◆ Problem details:
Copy each line from the records below in which the word "Tflops" is found.

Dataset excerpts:
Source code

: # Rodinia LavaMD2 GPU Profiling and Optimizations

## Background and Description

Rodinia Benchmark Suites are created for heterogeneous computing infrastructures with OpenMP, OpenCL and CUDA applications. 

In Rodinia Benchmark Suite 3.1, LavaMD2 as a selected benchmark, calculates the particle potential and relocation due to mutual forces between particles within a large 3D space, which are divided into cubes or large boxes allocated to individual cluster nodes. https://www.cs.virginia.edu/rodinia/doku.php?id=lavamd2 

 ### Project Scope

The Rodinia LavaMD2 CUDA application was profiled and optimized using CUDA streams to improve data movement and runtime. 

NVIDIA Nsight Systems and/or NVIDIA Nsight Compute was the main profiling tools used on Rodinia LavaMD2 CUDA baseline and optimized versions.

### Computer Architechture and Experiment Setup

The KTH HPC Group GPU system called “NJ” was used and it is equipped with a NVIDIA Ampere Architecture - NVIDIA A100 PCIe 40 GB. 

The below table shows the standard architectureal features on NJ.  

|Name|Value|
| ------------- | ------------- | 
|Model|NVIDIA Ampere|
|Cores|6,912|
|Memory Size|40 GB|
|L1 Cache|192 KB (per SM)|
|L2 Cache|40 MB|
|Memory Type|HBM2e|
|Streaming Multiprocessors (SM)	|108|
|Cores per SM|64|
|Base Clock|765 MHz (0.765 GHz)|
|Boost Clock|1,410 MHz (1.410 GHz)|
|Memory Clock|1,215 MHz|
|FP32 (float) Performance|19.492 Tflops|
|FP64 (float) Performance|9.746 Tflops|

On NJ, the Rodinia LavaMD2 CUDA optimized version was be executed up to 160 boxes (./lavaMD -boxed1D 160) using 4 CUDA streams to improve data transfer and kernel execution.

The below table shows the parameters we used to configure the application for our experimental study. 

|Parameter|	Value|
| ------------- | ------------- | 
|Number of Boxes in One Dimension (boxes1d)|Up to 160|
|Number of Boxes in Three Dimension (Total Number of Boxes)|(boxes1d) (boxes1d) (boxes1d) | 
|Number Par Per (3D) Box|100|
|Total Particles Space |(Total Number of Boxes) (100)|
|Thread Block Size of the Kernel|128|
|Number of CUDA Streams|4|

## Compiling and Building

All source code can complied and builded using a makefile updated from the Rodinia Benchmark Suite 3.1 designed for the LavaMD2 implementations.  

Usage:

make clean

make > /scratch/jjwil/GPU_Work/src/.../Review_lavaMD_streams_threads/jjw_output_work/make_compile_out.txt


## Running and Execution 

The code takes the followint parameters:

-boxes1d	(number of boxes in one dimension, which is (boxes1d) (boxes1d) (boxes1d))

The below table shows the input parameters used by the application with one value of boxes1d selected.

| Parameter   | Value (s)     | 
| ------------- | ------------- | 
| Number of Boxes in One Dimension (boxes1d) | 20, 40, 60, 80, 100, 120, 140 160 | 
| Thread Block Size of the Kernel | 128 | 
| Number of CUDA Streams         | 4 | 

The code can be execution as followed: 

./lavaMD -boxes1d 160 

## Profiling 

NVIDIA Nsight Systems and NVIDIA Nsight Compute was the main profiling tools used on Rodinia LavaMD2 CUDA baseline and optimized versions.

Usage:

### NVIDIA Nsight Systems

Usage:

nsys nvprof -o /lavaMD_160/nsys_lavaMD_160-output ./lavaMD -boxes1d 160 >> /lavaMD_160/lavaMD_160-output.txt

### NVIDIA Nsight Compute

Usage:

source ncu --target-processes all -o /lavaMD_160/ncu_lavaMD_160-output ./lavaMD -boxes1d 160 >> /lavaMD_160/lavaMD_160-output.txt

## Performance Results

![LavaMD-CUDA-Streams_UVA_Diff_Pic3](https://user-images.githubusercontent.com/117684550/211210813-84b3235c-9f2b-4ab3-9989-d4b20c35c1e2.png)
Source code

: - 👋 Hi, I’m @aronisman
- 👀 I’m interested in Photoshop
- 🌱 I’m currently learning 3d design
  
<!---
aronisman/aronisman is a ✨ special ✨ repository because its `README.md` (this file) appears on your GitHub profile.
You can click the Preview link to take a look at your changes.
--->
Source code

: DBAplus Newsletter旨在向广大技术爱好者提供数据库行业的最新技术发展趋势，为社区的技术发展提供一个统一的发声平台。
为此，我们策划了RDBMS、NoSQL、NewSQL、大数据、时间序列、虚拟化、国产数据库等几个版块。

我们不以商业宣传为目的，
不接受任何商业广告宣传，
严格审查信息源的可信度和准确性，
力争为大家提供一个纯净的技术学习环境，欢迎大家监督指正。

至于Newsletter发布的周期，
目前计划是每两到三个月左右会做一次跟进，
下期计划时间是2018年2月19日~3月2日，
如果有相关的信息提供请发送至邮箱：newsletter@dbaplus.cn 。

◆ Response:
|FP32 (float) Performance|19.492 Tflops|
|FP64 (float) Performance|9.746 Tflops|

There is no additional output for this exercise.